この辺りの品のなさが騎士軍らしいところであろう。彼らの声援だか嘲笑だかを背に受けて、シルヴィと四人の熊人は戦場を駆ける。
シルヴィは文句の付けようがない。騎馬を駆るその姿は誰が見ても英傑の威風を備えたものだ。
そして付き従う四騎だが、こちらもまたその騎乗技術に不安は見られない。
五騎はお互いの距離を崩さず、ぴたりと張り付いた距離のまま一糸乱さず走り続ける。
こうした綺麗な隊列は五騎共がそれなりの技量を持っているでもなければなしえぬもので、その動きを見るだけで心得のある者ならば、五騎共ただ者ならずとわかるだろう。
だがそれでも、観戦している兵士たちの判断は揺るがない。多少馬術に長けていたとして、対するイジョラの尋常ではない魔法弾幕を突破できる道理はないのだ。
瞬く間に射殺される。そう確信しながら、兵士たちはその瞬間を待ち構える。
土壁上に魔法使いたちが並ぶ。そして、一斉に魔法を撃ち出した。
「散開!」
シルヴィの声に応え、五騎が一斉に分かれる。
兵士たちからあがる大歓声が一瞬でかききえるほどの爆音、轟音、炸裂音がとどろいた。
土壁上からの魔法は、その射程を熟知しているのか百人近くの魔法使いが一斉に魔法を撃ち放ちながらも、全弾命中軌道を外れておらず、攻撃者全員が同時にそうできる距離で仕掛けてきたのだ。
さすがは戦争における魔法利用の研究機関だけのことはある。そんな一撃であった。
その百発近くの魔法弾たちの殺傷圏は馬が走って逃げられる程度の範囲ではなかったはずなのだが、五騎の内ただの一騎すら捉えることはできなかった。
八方へと破裂するように分かれ走り出した五騎。飛来する魔法弾の雨を見た瞬間、全員が逃れ得る五つの道筋を見極め、それぞれに誰が一番近いかを判断し、五騎全てが避けるだろう確信のもと五人は散開していった。
これすなわち、五騎全てが、飛来した百発以上の魔法の弾道を全て把握していたということに他ならない。
動く物を捉える視力、同時に多数の魔法を把握する能力、瞬時に最適を導き出す判断力、全てにおいて常人の枠を大きく超えた力がなければ成し得ぬことであろう。
あとは馬の急加速にて魔法着弾までに危険域を走り抜けるだけだ。イジョラ軍の魔法弾の精度が高かったことも逆に彼らに災いしたのだろう。
そしてここからは個人技だ。好き放題に散らばった五騎は各々が土壁上を見据えながら、続々と飛来する魔法を見て、予想を上回る魔法の数を見て、そうこなくてはと獰猛に笑うのだ。
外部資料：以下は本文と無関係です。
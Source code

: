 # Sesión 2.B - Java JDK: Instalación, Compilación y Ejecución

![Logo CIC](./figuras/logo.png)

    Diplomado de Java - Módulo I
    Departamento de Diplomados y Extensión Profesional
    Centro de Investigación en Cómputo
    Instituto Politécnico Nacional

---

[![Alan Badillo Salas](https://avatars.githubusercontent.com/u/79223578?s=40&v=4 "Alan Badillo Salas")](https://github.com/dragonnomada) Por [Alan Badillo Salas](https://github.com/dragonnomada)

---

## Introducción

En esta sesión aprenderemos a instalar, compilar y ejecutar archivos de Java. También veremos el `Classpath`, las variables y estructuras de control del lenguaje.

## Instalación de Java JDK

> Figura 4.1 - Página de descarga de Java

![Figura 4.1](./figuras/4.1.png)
土壁上の魔法使いたちは、五騎の卓越した馬術に驚くも、即座に散った五騎をそれぞれが狙い出す。
レア・マルヤーナはこの馬の出しうる最高の速度で戦場を疾駆する。
今までレアは、ここまで優れた馬に乗ったことはなかった。
まず、速い。
風を切る音すら違うようで、鞍上にあるのが楽しくなってくる。
そしてこの馬の素晴らしいところは、そんな平地での速さを備えたままに、激しい左右の動きもできることだ。
右に駆け、急旋回し左に飛び、そのまま速度を落とさず走り抜けた後、前動作全くなしに右方へ直角に進路を変える。
こんな真似、よほど足が強い馬でもなければできまい。
山中を駆ける馬はこうした足の強さを備えることもあるとレアは聞いたことがある。だが、そんな足と、平地を疾走する速さとを両立しているのが凄い。
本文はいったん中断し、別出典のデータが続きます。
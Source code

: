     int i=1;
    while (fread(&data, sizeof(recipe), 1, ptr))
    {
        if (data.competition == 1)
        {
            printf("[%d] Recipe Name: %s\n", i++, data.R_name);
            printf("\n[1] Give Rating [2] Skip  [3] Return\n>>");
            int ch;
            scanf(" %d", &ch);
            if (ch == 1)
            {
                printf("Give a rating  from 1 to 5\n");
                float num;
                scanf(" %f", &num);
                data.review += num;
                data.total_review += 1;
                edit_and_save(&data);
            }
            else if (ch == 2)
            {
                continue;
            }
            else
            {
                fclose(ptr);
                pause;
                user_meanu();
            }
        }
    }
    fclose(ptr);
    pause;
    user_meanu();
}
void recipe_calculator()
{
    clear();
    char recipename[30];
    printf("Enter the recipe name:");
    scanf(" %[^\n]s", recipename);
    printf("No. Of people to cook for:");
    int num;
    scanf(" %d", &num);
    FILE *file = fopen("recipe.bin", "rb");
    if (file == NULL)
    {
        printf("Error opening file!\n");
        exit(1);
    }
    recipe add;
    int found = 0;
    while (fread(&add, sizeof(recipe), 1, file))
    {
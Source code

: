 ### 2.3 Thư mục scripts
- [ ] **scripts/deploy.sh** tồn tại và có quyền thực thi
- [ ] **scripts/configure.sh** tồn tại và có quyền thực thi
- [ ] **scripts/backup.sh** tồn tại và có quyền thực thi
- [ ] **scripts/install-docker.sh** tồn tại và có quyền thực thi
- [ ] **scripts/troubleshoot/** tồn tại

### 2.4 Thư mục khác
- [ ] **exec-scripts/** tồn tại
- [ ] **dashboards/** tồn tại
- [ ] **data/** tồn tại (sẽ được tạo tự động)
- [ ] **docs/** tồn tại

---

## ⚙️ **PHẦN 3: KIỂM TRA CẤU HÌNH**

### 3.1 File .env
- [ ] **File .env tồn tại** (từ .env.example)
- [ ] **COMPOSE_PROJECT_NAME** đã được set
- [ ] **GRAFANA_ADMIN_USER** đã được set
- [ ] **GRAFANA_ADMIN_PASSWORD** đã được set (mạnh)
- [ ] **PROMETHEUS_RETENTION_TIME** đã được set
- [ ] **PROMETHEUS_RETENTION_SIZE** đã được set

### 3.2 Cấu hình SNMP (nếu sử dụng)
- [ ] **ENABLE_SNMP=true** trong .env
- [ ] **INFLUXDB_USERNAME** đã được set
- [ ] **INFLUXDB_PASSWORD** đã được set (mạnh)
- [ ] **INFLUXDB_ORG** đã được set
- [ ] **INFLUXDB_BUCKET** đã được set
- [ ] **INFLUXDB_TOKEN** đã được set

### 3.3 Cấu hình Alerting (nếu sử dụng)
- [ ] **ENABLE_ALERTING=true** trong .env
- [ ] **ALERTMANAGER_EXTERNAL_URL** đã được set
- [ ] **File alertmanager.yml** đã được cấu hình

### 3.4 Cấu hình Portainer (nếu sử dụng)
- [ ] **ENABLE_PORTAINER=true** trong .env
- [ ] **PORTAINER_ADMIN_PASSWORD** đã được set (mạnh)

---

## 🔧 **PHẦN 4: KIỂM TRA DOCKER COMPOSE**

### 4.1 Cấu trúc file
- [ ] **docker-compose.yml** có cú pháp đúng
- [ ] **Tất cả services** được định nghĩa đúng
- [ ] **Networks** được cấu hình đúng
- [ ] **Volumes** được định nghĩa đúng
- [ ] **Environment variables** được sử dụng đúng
レアたちが今乗っている馬は、シルヴィが自分用にと調教したものである。
全部で十頭いるらしい。こんな優れた馬を十頭も育て上げる彼女の調教師としての腕前は相当なものであろう。
戦の前にシルヴィの馬がどこまでできるのかを見せてもらったが、今までレアが持っていた馬という動物に対する印象が変わってしまうほど、それは非常識な動きをしていた。
急発進、急加速、急旋回。全て、まともな馬、いや訓練された軍馬とて、このような動きをさせれば、一度はできたとしても二度三度は馬の足が保たない。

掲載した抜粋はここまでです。